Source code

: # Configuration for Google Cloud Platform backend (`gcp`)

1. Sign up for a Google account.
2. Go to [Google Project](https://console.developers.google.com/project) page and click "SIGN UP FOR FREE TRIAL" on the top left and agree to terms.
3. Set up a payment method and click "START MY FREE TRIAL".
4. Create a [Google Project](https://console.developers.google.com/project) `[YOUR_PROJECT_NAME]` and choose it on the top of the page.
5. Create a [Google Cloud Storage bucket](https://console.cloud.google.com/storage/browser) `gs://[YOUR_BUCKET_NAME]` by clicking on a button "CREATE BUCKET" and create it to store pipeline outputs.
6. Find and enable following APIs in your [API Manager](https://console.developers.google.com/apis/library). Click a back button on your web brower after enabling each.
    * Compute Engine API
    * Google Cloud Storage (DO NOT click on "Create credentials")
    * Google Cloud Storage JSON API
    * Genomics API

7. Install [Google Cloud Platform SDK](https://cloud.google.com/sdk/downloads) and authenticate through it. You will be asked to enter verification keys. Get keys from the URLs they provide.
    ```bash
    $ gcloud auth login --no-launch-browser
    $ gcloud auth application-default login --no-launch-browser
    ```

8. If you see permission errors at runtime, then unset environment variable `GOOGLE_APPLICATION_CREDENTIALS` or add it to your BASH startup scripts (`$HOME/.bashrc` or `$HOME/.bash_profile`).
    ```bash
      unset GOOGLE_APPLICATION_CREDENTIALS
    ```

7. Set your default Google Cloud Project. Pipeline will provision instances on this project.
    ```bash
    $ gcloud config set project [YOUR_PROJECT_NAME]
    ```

## WHAT TO DO
Please copy out every line of the preceding listing that carries "FREE".

## REPLY
2. Go to [Google Project](https://console.developers.google.com/project) page and click "SIGN UP FOR FREE TRIAL" on the top left and agree to terms.
3. Set up a payment method and click "START MY FREE TRIAL".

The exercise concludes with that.